THE PROBLEM:
Could you set down the lines from the first line of the entries below through the line with "result of PU", exactly and with no pictures?

(Saved data entries)
● ● ● ●

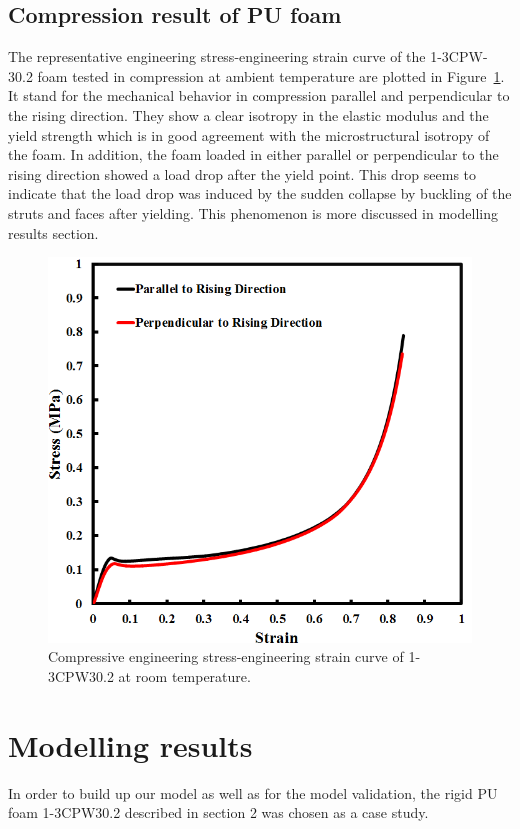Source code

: \documentclass[review]{elsarticle}
\begin{document}
\subsection{Compression result of PU foam}
The representative engineering stress-engineering strain curve of the 1-3CPW- 30.2 foam tested in compression at ambient temperature are plotted in Figure~\ref{fig:StressStrainCurve}. It stand for the mechanical behavior in compression parallel and perpendicular to the rising direction. They show a clear isotropy in the elastic modulus and the yield strength which is in good agreement with the microstructural isotropy of the foam. In addition, the foam loaded in either parallel or perpendicular to the rising direction showed a load drop after the yield point. This drop seems to indicate that the load drop was induced by the sudden collapse by buckling of the struts and faces after yielding. This phenomenon is more discussed in modelling results section.
\begin{figure}[hb]
  \centering
  \includegraphics[scale=0.6]{StressStrainCurve}
  \captionsetup{justification=centering}
  \caption[Close up of \textit{Hemidactylus} sp. ]
   {Compressive engineering stress-engineering strain curve of 1-3CPW30.2 at room temperature.}
  \label{fig:StressStrainCurve}
\end{figure}


\section{Modelling results}
In order to build up our model as well as for the model validation, the rigid PU foam 1-3CPW30.2 described in section 2 was chosen as a case study. 
\end{document}
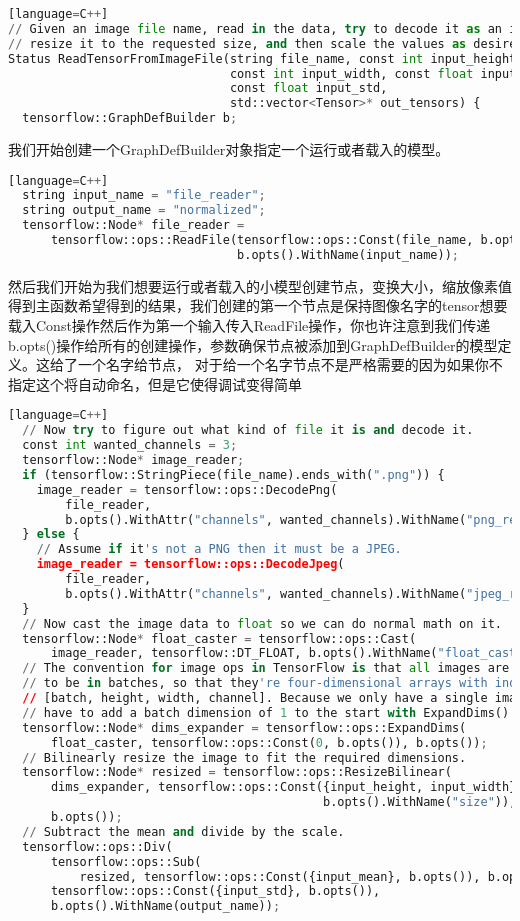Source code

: \begin{lstlisting}[language=Python][language=C++]
// Given an image file name, read in the data, try to decode it as an image,
// resize it to the requested size, and then scale the values as desired.
Status ReadTensorFromImageFile(string file_name, const int input_height,
                               const int input_width, const float input_mean,
                               const float input_std,
                               std::vector<Tensor>* out_tensors) {
  tensorflow::GraphDefBuilder b;
\end{lstlisting}
我们开始创建一个GraphDefBuilder对象指定一个运行或者载入的模型。
\begin{lstlisting}[language=Python][language=C++]
  string input_name = "file_reader";
  string output_name = "normalized";
  tensorflow::Node* file_reader =
      tensorflow::ops::ReadFile(tensorflow::ops::Const(file_name, b.opts()),
                                b.opts().WithName(input_name));
\end{lstlisting}
然后我们开始为我们想要运行或者载入的小模型创建节点，变换大小，缩放像素值得到主函数希望得到的结果，我们创建的第一个节点是保持图像名字的tensor想要载入Const操作然后作为第一个输入传入ReadFile操作，你也许注意到我们传递b.opts()操作给所有的创建操作，参数确保节点被添加到GraphDefBuilder的模型定义。这给了一个名字给节点，
对于给一个名字节点不是严格需要的因为如果你不指定这个将自动命名，但是它使得调试变得简单
\begin{lstlisting}[language=Python][language=C++]
  // Now try to figure out what kind of file it is and decode it.
  const int wanted_channels = 3;
  tensorflow::Node* image_reader;
  if (tensorflow::StringPiece(file_name).ends_with(".png")) {
    image_reader = tensorflow::ops::DecodePng(
        file_reader,
        b.opts().WithAttr("channels", wanted_channels).WithName("png_reader"));
  } else {
    // Assume if it's not a PNG then it must be a JPEG.
    image_reader = tensorflow::ops::DecodeJpeg(
        file_reader,
        b.opts().WithAttr("channels", wanted_channels).WithName("jpeg_reader"));
  }
  // Now cast the image data to float so we can do normal math on it.
  tensorflow::Node* float_caster = tensorflow::ops::Cast(
      image_reader, tensorflow::DT_FLOAT, b.opts().WithName("float_caster"));
  // The convention for image ops in TensorFlow is that all images are expected
  // to be in batches, so that they're four-dimensional arrays with indices of
  // [batch, height, width, channel]. Because we only have a single image, we
  // have to add a batch dimension of 1 to the start with ExpandDims().
  tensorflow::Node* dims_expander = tensorflow::ops::ExpandDims(
      float_caster, tensorflow::ops::Const(0, b.opts()), b.opts());
  // Bilinearly resize the image to fit the required dimensions.
  tensorflow::Node* resized = tensorflow::ops::ResizeBilinear(
      dims_expander, tensorflow::ops::Const({input_height, input_width},
                                            b.opts().WithName("size")),
      b.opts());
  // Subtract the mean and divide by the scale.
  tensorflow::ops::Div(
      tensorflow::ops::Sub(
          resized, tensorflow::ops::Const({input_mean}, b.opts()), b.opts()),
      tensorflow::ops::Const({input_std}, b.opts()),
      b.opts().WithName(output_name));
\end{lstlisting}
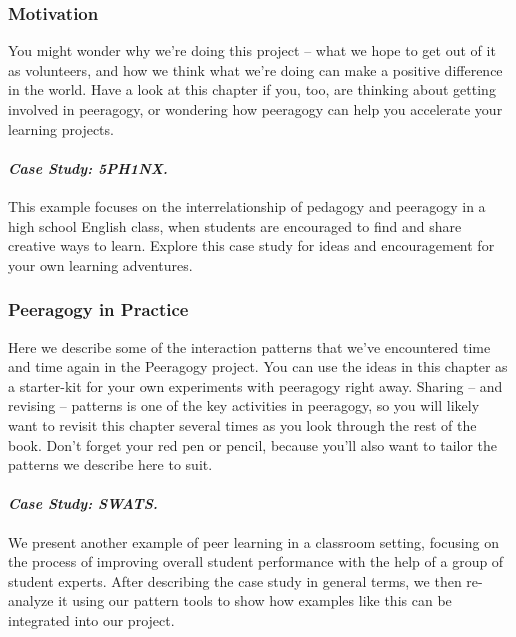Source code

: \hypertarget{motivation}{%
\subsubsection{Motivation}\label{motivation}}

You might wonder why we're doing this project -- what we hope to get out
of it as volunteers, and how we think what we're doing can make a
positive difference in the world. Have a look at this chapter if you,
too, are thinking about getting involved in peeragogy, or wondering how
peeragogy can help you accelerate your learning projects.

\hypertarget{case-study-5ph1nx.}{%
\paragraph{\texorpdfstring{\emph{Case Study:
5PH1NX.}}{Case Study: 5PH1NX.}}\label{case-study-5ph1nx.}}

This example focuses on the interrelationship of pedagogy and peeragogy
in a high school English class, when students are encouraged to find and
share creative ways to learn. Explore this case study for ideas and
encouragement for your own learning adventures.

\hypertarget{peeragogy-in-practice}{%
\subsubsection{Peeragogy in Practice}\label{peeragogy-in-practice}}

Here we describe some of the interaction patterns that we've encountered
time and time again in the Peeragogy project. You can use the ideas in
this chapter as a starter-kit for your own experiments with peeragogy
right away. Sharing -- and revising -- patterns is one of the key
activities in peeragogy, so you will likely want to revisit this chapter
several times as you look through the rest of the book. Don't forget
your red pen or pencil, because you'll also want to tailor the patterns
we describe here to suit.

\hypertarget{case-study-swats.}{%
\paragraph{\texorpdfstring{\emph{Case Study:
SWATS.}}{Case Study: SWATS.}}\label{case-study-swats.}}

We present another example of peer learning in a classroom setting,
focusing on the process of improving overall student performance with
the help of a group of student experts. After describing the case study
in general terms, we then re-analyze it using our pattern tools to show
how examples like this can be integrated into our project.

● ● ● ●

OUTPUT:
Source code

: \documentclass[review]{elsarticle}
\begin{document}
\subsection{Compression result of PU foam}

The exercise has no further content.